BREAKING NEWS

Iran bans weekly for criticising government 'concessions' in nuclear talks

ANKARA - Iran has shut down a hardline conservative weekly for criticizing the government's nuclear negotiations with six major powers aimed at ending a decade-old standoff, the Students News Agency ISNA reported on Monday.
The broad goal of the talks is to restrain Iran's nuclear energy capacity to remove any concerns it could be put to developing bombs in return for the lifting of sanctions that have ravaged the Iranian economy.
The Noh-e Day weekly, run by hardline member of parliament Hamid Rassai, had repeatedly criticised pragmatist President Hassan Rouhani's government for "making too many concessions" during the nuclear negotiations.

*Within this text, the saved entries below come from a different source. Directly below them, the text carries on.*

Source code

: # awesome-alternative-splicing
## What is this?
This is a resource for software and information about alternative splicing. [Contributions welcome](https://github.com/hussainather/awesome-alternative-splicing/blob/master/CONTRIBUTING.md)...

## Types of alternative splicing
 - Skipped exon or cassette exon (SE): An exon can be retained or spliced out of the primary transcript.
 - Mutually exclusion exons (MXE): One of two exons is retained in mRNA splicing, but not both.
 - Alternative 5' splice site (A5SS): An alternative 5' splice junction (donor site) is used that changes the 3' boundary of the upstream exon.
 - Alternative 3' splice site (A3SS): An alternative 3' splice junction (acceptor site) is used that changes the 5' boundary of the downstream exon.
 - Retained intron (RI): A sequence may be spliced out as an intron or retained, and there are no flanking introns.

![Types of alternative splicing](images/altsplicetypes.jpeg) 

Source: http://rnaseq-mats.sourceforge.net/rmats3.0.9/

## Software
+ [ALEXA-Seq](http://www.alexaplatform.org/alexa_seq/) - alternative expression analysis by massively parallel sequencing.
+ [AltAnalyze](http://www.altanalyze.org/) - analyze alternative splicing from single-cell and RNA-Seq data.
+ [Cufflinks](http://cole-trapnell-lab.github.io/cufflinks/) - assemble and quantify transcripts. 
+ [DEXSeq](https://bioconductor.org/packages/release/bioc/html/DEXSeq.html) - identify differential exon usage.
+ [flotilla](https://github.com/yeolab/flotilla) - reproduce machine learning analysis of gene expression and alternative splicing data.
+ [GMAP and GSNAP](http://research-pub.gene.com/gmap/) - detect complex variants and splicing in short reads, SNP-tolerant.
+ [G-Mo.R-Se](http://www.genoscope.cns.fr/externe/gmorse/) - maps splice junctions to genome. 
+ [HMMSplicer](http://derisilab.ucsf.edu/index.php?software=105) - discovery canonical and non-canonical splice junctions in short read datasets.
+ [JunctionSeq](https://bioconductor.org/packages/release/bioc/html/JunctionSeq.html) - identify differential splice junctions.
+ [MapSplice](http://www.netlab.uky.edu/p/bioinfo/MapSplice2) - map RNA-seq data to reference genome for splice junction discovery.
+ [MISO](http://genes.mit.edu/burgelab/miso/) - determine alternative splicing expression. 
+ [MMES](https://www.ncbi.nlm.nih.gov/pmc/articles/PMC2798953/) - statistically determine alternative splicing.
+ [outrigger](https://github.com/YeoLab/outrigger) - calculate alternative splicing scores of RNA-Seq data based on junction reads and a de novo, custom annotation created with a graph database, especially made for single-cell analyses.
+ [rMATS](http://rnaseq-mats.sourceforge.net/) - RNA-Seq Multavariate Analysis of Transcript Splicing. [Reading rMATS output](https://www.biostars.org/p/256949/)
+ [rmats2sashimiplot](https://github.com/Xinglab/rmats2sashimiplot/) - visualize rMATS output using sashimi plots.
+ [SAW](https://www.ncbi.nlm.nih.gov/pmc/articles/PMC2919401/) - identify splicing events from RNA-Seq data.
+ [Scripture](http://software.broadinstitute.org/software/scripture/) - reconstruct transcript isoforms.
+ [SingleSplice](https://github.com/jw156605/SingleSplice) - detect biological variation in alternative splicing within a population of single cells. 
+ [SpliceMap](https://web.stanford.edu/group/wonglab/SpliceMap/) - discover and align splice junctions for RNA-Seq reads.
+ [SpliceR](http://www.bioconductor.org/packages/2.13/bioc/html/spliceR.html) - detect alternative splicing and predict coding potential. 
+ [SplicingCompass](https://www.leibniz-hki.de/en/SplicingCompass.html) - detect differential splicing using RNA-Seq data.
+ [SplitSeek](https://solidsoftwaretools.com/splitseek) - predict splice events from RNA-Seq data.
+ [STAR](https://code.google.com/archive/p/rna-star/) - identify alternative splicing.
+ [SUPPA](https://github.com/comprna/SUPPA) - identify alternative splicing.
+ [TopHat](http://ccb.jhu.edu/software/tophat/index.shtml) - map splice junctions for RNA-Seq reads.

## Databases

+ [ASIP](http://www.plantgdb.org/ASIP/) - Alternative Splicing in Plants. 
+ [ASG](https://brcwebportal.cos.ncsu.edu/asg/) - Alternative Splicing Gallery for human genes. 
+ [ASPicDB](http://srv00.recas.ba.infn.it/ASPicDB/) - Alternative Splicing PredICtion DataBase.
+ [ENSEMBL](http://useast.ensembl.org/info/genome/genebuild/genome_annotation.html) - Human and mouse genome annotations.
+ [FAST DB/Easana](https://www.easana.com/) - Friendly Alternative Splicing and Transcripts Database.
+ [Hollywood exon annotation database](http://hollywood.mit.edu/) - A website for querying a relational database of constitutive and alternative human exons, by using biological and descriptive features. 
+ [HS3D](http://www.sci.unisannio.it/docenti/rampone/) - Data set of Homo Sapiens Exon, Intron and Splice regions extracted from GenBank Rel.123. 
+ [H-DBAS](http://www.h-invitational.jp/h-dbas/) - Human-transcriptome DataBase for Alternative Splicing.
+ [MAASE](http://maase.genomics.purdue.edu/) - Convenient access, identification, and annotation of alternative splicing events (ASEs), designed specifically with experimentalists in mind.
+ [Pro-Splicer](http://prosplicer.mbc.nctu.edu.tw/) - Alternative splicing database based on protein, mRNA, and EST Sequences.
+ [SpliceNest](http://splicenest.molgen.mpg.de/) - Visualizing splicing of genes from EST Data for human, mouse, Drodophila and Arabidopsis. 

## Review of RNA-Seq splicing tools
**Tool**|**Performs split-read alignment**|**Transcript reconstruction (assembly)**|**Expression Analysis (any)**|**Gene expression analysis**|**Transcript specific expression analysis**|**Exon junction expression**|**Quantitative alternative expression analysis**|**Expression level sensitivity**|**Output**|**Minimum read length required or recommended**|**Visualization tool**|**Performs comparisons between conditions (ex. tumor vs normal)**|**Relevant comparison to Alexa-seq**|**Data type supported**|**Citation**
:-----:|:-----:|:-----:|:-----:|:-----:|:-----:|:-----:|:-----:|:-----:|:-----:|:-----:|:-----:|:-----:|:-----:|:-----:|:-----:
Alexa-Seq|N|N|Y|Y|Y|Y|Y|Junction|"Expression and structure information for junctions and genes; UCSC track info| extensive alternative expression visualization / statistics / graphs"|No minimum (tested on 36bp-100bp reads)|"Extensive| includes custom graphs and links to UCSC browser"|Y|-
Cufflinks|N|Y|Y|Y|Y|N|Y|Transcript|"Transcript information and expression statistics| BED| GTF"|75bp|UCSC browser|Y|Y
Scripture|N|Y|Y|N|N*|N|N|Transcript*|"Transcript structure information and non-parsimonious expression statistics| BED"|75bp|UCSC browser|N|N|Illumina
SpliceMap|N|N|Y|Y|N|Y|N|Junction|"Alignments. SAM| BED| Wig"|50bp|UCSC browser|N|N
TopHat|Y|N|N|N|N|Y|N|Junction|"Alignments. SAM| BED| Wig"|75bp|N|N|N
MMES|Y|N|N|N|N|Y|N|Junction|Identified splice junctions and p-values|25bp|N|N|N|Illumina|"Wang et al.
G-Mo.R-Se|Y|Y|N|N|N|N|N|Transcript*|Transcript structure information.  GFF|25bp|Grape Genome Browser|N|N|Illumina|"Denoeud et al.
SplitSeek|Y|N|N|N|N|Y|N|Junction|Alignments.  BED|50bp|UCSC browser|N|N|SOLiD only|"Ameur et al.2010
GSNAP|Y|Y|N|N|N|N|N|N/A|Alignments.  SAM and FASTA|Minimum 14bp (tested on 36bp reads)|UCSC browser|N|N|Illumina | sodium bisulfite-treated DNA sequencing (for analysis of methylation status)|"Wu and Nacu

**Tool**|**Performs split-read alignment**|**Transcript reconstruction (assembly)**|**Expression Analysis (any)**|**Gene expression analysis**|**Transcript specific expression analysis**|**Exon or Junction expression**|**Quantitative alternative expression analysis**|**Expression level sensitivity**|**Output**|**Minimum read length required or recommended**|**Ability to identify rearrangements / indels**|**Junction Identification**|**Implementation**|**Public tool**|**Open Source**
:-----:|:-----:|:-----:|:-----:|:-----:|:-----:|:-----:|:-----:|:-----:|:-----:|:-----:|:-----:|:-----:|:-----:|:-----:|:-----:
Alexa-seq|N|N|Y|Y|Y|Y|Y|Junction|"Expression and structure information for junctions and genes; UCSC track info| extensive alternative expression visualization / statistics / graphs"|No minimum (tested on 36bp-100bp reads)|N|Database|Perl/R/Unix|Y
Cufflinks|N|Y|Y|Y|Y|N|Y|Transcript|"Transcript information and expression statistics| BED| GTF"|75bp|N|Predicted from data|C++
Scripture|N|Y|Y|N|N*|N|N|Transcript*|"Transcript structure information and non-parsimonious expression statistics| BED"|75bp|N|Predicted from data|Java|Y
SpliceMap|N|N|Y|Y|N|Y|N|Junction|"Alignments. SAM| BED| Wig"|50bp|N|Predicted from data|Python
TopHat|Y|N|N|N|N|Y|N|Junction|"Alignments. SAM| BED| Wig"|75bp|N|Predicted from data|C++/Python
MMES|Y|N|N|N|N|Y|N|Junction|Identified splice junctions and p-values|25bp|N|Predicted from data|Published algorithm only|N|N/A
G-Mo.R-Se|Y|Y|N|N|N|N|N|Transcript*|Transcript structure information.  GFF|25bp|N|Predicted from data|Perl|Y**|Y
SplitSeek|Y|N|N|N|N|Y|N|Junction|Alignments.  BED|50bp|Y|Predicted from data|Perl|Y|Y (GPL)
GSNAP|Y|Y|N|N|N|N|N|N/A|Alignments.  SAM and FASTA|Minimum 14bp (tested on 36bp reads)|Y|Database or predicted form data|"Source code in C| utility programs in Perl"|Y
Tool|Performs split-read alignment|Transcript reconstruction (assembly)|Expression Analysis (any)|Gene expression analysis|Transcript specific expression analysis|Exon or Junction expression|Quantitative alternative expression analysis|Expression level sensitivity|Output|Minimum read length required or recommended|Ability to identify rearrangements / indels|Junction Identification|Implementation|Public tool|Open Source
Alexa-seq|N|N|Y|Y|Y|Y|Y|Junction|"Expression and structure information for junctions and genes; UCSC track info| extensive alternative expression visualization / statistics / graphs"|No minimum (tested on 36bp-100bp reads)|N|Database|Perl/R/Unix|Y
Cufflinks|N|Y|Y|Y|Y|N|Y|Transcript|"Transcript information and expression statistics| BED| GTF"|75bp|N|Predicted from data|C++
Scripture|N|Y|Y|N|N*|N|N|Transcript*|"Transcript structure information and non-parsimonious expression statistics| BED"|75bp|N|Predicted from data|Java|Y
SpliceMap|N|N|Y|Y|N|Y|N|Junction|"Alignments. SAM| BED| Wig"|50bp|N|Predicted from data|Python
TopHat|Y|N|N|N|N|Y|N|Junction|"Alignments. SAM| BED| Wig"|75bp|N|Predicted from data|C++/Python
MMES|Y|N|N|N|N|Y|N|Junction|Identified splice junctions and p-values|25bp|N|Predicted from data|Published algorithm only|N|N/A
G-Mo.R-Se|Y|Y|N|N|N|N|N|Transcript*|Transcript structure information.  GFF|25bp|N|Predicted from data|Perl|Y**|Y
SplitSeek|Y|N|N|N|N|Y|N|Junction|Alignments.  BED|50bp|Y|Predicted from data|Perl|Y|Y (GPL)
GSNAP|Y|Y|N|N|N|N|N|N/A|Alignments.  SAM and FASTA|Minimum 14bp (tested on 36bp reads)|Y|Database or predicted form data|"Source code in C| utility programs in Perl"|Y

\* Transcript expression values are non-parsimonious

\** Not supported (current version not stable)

"Iran's press watchdog has banned the Noh-e Day weekly for publishing articles that contradicted the country's nuclear policy," ISNA reported.
"Each step that (Foreign Minister Mohammad Javad) Zarif took during the walk destroyed 100 kilograms of (Iran's) reserve of enriched uranium," the weekly said in January with respect to Zarif's lakeside promenade with US Secretary of State John Kerry on the sidelines of the negotiations in Geneva.
That diplomatic stroll raised an outcry among Iranian hardliners deeply wary of Rouhani's moves to thaw Iran's long antagonistic relations with the West, and Zarif was summoned by hardline lawmakers to provide an explanation.
ISNA said Noh-e Day had also been accused of offending the late founder of Iran's 1979 Islamic Revolution, Ayatollah Ruhollah Khomeni.